Adler and Gibb

Bafflingly brilliant Adler & Gibb presents a conceptual challenge

Adler & Gibb – Royal Court, until 05 July 2014 (tickets)

There is no way, easy or otherwise, to describe Tim Crouch’s latest play, Adler & Gibb, so that it makes sense to the reader. Despite seeing more than 100 plays over the last three years I cannot recall another production that feels so elusive that I am left suggesting that the only way to understand it is to experience it. As a play it is defiantly high-concept, deliberately infuriating and fully aware of the challenge it makes of its audience. Having roundly trashed Mr Burns for pretty much identical reasons it suddenly becomes apparent how fine the margins between success and failure really are.

Denise Gough and Brian Ferguson in Adler and Gibb at the Royal Court, LondonNot only is it difficult to describe, it is hard even to talk about it in a way that doesn’t make it sound like the most appallingly self-indulgent piece of pretentious, beard-stroking metropolitan claptrap. If it sounds to readers that I damning Adler & Gibb with this review then I can only echo Shakespeare’s Mark Anthony eulogy and the dubious claim that he comes ‘[… ] to bury Caesar, not to praise him’.

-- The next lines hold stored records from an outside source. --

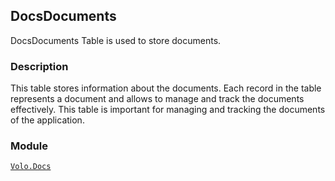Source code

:## DocsDocuments

DocsDocuments Table is used to store documents.

### Description

This table stores information about the documents. Each record in the table represents a document and allows to manage and track the documents effectively. This table is important for managing and tracking the documents of the application.

### Module

[`Volo.Docs`](../../Docs.md)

Tim Crouch does not tend to make plays with easy answers. In Adler & Gibb he has made a play without easy questions. Like a magician he lays subtle clues with one hand – a neat reference to the Maine lion that gives a hint to the identity of the actor – whilst at the same time misdirecting with the other – the changing story behind the napkin.

Yet the crucial factor is that despite arriving at the interval with a general sense of befuddlement and feeling close to displeasure at the opaqueness of the first half, Crouch has still built an atmosphere of trust; that this a play worth persisting with. It has an intangible quality that nags away at the back of the mind that you are on cusp of something quite special, and that if does fail then at least it will fail spectacularly.

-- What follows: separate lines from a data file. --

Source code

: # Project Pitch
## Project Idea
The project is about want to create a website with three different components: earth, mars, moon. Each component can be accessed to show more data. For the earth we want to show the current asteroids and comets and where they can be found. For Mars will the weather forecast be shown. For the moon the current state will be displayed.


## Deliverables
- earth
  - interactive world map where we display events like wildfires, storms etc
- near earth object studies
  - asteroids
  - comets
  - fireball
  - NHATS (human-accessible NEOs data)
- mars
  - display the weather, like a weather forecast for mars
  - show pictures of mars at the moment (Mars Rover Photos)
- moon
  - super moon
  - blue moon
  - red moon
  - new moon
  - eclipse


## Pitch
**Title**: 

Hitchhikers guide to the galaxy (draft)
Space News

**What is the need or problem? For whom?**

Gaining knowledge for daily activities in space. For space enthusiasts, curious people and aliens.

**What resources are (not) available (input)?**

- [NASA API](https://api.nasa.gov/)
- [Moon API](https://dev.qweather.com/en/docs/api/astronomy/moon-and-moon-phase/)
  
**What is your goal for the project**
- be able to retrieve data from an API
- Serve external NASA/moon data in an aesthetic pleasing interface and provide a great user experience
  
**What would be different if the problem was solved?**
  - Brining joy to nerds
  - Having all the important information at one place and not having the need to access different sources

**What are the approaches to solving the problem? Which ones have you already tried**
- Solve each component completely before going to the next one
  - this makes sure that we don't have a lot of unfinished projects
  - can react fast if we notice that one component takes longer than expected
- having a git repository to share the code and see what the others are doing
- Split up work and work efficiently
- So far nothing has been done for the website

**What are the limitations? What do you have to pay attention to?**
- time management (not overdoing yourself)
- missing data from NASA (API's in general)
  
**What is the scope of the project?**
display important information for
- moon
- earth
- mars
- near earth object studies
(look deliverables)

To start with a description; Adler & Gibb is about a conceptual artist, her relationship with Gibb, their retreat from the world and what happened after. Or Adler & Gibb is about a student looking for scholarship funding through a study of Adler and Gibb. Or Adler & Gibb is about an actor who used to be a student who is making a film about Adler and Gibb. Or Adler & Gibb is about an actor playing Adler who meets Gibb, who tells us the story of Adler and Gibb. Or it is about different mediums of art, the tones they employ and how it affects the narratives they tell and the stories heard by the audience.  Or it is about all of this and none of this.

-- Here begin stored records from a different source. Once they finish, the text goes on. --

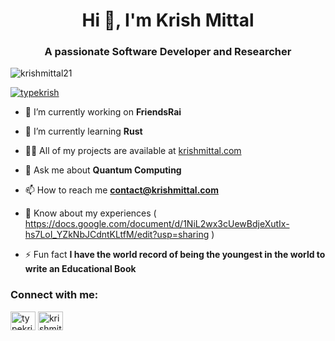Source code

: <h1 align="center">Hi 👋, I'm Krish Mittal</h1>
<h3 align="center">A passionate Software Developer and Researcher</h3>

<p align="left"> <img src="https://komarev.com/ghpvc/?username=typekrish&label=Profile%20views&color=0e75b6&style=flat" alt="krishmittal21" /> </p>

<p align="left"> <a href="https://twitter.com/typekrish" target="blank"><img src="https://img.shields.io/twitter/follow/typekrish?logo=twitter&style=for-the-badge" alt="typekrish" /></a> </p>

- 🔭 I’m currently working on **FriendsRai**

- 🌱 I’m currently learning **Rust**

- 👨‍💻 All of my projects are available at [krishmittal.com](krishmittal.com)

- 💬 Ask me about **Quantum Computing**

- 📫 How to reach me **contact@krishmittal.com**

- 📄 Know about my experiences ( https://docs.google.com/document/d/1NiL2wx3cUewBdjeXutIx-hs7LoI_YZkNbJCdntKLtfM/edit?usp=sharing )

- ⚡ Fun fact **I have the world record of being the youngest in the world to write an Educational Book**

<h3 align="left">Connect with me:</h3>
<p align="left">
<a href="https://twitter.com/typekrish" target="blank"><img align="center" src="https://raw.githubusercontent.com/rahuldkjain/github-profile-readme-generator/master/src/images/icons/Social/twitter.svg" alt="typekrish" height="30" width="40" /></a>
<a href="https://linkedin.com/in/krishmittal" target="blank"><img align="center" src="https://raw.githubusercontent.com/rahuldkjain/github-profile-readme-generator/master/src/images/icons/Social/linked-in-alt.svg" alt="krishmittal" height="30" width="40" /></a>
</p>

To start at the beginning; the play opens with a presentation from a student about Adler and Gibb. She is eager, passionate and delightfully gauche; instantly recognisable as someone who has been inspired but lacks the articulacy and the knowledge to present her views as we might expect. She tells us the story of Adler and Gibb but through it is digressive, fractured and jarringly myopic.